Source records
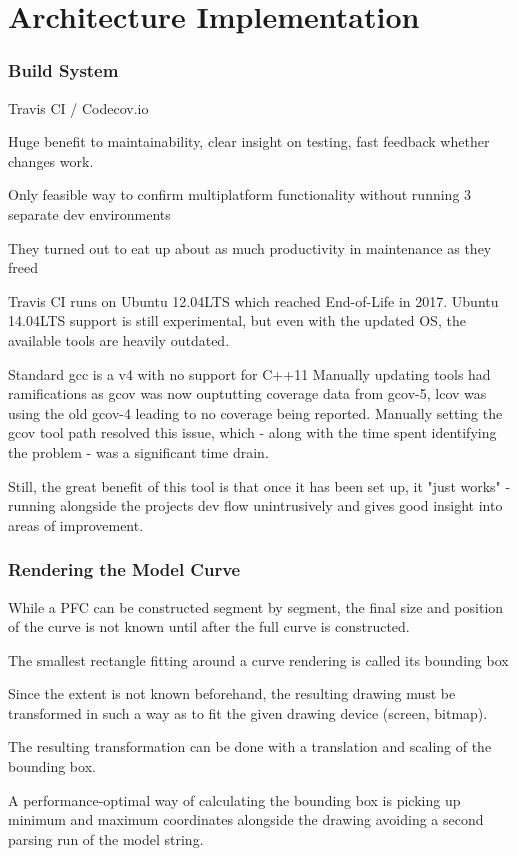 \chapter{Architecture Implementation}

\subsection{Build System}
Travis CI / Codecov.io

Huge benefit to maintainability, clear insight on testing, fast feedback whether changes work.

Only feasible way to confirm multiplatform functionality without running 3 separate dev environments

They turned out to eat up about as much productivity in maintenance as they freed

Travis CI runs on Ubuntu 12.04LTS which reached End-of-Life in 2017. Ubuntu 14.04LTS support is still experimental, but even with the updated OS, the available tools are heavily outdated.

Standard gcc is a v4 with no support for C++11
Manually updating tools had ramifications as gcov was now ouptutting coverage data from gcov-5, lcov was using the old gcov-4 leading to no coverage being reported. Manually setting the gcov tool path resolved this issue, which - along with the time spent identifying the problem - was a significant time drain.

Still, the great benefit of this tool is that once it has been set up, it "just works" - running alongside the projects dev flow unintrusively and gives good insight into areas of improvement.

\subsection{Rendering the Model Curve}
While a PFC can be constructed segment by segment, the final size and position of the curve is not known until after the full curve is constructed.

The smallest rectangle fitting around a curve rendering is called its  \gls{bounding box}

Since the extent is not known beforehand, the resulting drawing must be transformed in such a way as to fit the given drawing device (screen, bitmap).

The resulting transformation can be done with a translation and scaling of the bounding box.

A performance-optimal way of calculating the bounding box is picking up minimum and maximum coordinates alongside the drawing avoiding a second parsing run of the model string.

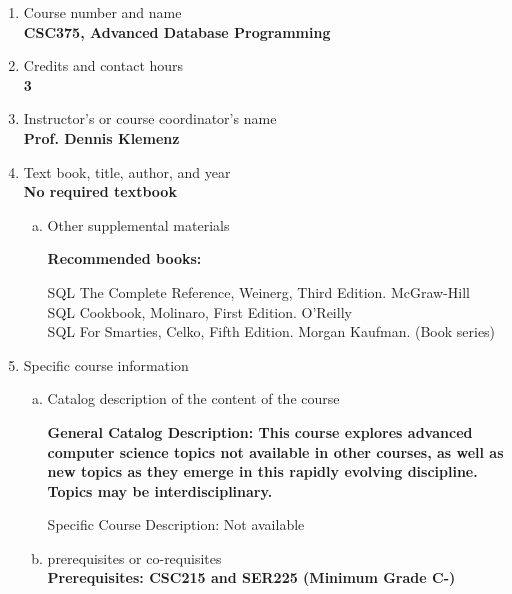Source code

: \label{CSC375-DB}  %
\begin{enumerate}[1.]
\item Course number and name\\
  {\bfseries
    CSC375, Advanced Database Programming
  }

\item Credits and contact hours\\
  {\bfseries
    3
  }

\item Instructor's or course coordinator's name\\
  {\bfseries
    Prof. Dennis Klemenz
  }

\item Text book, title, author, and year\\
  {\bfseries
    No required textbook
  }
\begin{enumerate}[a.]
\item Other supplemental materials\\
  {\bfseries
    Recommended books:

    SQL The Complete Reference, Weinerg, Third Edition. McGraw-Hill\\
    SQL Cookbook, Molinaro, First Edition. O’Reilly\\
    SQL For Smarties, Celko, Fifth Edition. Morgan Kaufman. (Book series)
  }
\end{enumerate}

\item Specific course information
\begin{enumerate}[a.]
\item Catalog description of the content of the course\\
  {\bfseries
General Catalog Description: This course explores advanced computer science topics not available in other courses, as well as new topics as they emerge in this rapidly evolving discipline. Topics may be interdisciplinary.

Specific Course Description: Not available
  }

\item prerequisites or co-requisites\\
  {\bfseries
    Prerequisites: CSC215 and SER225 (Minimum Grade C-)
  }


\end{enumerate}
\end{enumerate}
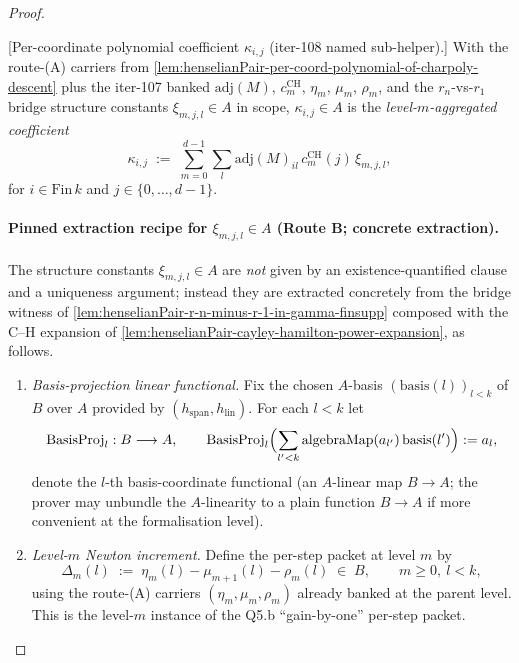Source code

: \begin{proof}
\begin{definition}
\label{def:henselianPair-kappa-coefficient}
[Per-coordinate polynomial coefficient $\kappa_{i,j}$
(iter-108 named sub-helper).]
With the route-(A) carriers from
\cref{lem:henselianPair-per-coord-polynomial-of-charpoly-descent}
plus the iter-107 banked $\mathrm{adj}(M)$,
$c^{\mathrm{CH}}_m$, $\eta_m$, $\mu_m$, $\rho_m$, and the
$r_n$-vs-$r_1$ bridge structure constants
$\xi_{m,j,l} \in A$ in scope, $\kappa_{i,j} \in A$ is the
\emph{level-$m$-aggregated coefficient}
\[
\kappa_{i,j} \;:=\;
\sum_{m = 0}^{d - 1} \sum_l
\mathrm{adj}(M)_{il}\,c^{\mathrm{CH}}_m(j)\,\xi_{m,j,l},
\]
for $i \in \mathrm{Fin}\,k$ and $j \in \{0, \ldots, d - 1\}$.

\paragraph{Pinned extraction recipe for $\xi_{m,j,l} \in A$
(Route B; concrete extraction).} The structure constants
$\xi_{m,j,l} \in A$ are \emph{not} given by an
existence-quantified clause and a uniqueness argument; instead
they are extracted concretely from the bridge witness of
\cref{lem:henselianPair-r-n-minus-r-1-in-gamma-finsupp} composed
with the C--H expansion of
\cref{lem:henselianPair-cayley-hamilton-power-expansion}, as
follows.

\begin{enumerate}
\item \emph{Basis-projection linear functional.} Fix the chosen
$A$-basis $(\mathrm{basis}(l))_{l < k}$ of $B$ over $A$ provided
by $(h_{\mathrm{span}}, h_{\mathrm{lin}})$. For each $l < k$ let
\[
\mathrm{BasisProj}_l : B \longrightarrow A,
\qquad
\mathrm{BasisProj}_l \Bigl(\sum_{l' < k}
\mathrm{algebraMap}(a_{l'})\,\mathrm{basis}(l')\Bigr) := a_l,
\]
denote the $l$-th basis-coordinate functional (an $A$-linear
map $B \to A$; the prover may unbundle the
$A$-linearity to a plain function $B \to A$ if more convenient
at the formalisation level).

\item \emph{Level-$m$ Newton increment.} Define the
per-step packet at level $m$ by
\[
\Delta_m(l) \;:=\; \eta_m(l) - \mu_{m+1}(l) - \rho_m(l) \;\in\; B,
\qquad m \ge 0,\ l < k,
\]
using the route-(A) carriers $(\eta_m, \mu_m, \rho_m)$ already
banked at the parent level. This is the level-$m$ instance of
the Q5.b ``gain-by-one'' per-step packet.


\end{enumerate}
\end{definition}
\end{proof}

- [ABOUT THIS TASK]: The answer must be a single number: the count of lines above that contain "cref".

- [ANSWER AREA]: 3